* **About this task**:
Your answer should be each line of the entries that contains the word "口罩地圖", copied in full.

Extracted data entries
+++

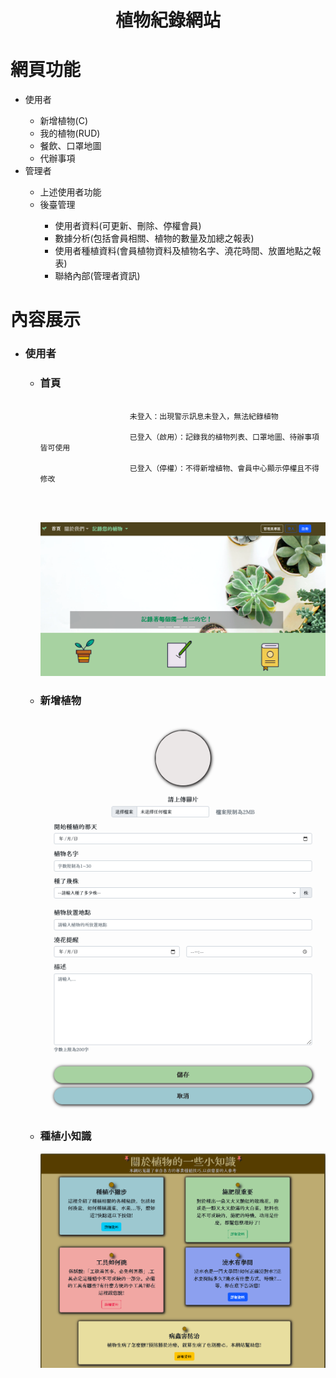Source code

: <h1><p align="center">植物紀錄網站</p></h1>
    <h1>網頁功能</h1>
    <ul>
        <li>使用者</li>
        <ul>
            <li>新增植物(C)</li>
            <li>我的植物(RUD)</li>
            <li>餐飲、口罩地圖</li>
            <li>代辦事項</li>
        </ul>
        <li>管理者</li>
        <ul>
            <li>上述使用者功能</li>
            <li>後臺管理</li>
            <ul>
                <li>使用者資料(可更新、刪除、停權會員)</li>
                <li>數據分析(包括會員相關、植物的數量及加總之報表)</li>
                <li>使用者種植資料(會員植物資料及植物名字、澆花時間、放置地點之報表)</li>
                <li>聯絡內部(管理者資訊)</li>
            </ul>
        </ul>
    </ul>
    <h1>內容展示</h1>
    <ul>
        <li><h3>使用者</h3></li>
        <ul>
            <li>
                <h3>首頁</h3>
            </li>
            <pre>
                <code>
                    未登入：出現警示訊息未登入，無法紀錄植物<br>
                    已登入（啟用）：記錄我的植物列表、口罩地圖、待辦事項皆可使用<br>
                    已登入（停權）：不得新增植物、會員中心顯示停權且不得修改<br>
                </code>
            </pre>
            <img src="imgs/main.jpg" width="500">
            <li>
                <h3>新增植物</h3>
            </li>
            <img src="imgs/newplant.jpg" width=500">
            <li>
                <h3>種植小知識</h3>
            </li>
            <img src="imgs/info.jpg" width=500">
        </ul>
    </ul>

+++

* **Solution for this exercise**:
            <li>餐飲、口罩地圖</li>
                    已登入（啟用）：記錄我的植物列表、口罩地圖、待辦事項皆可使用<br>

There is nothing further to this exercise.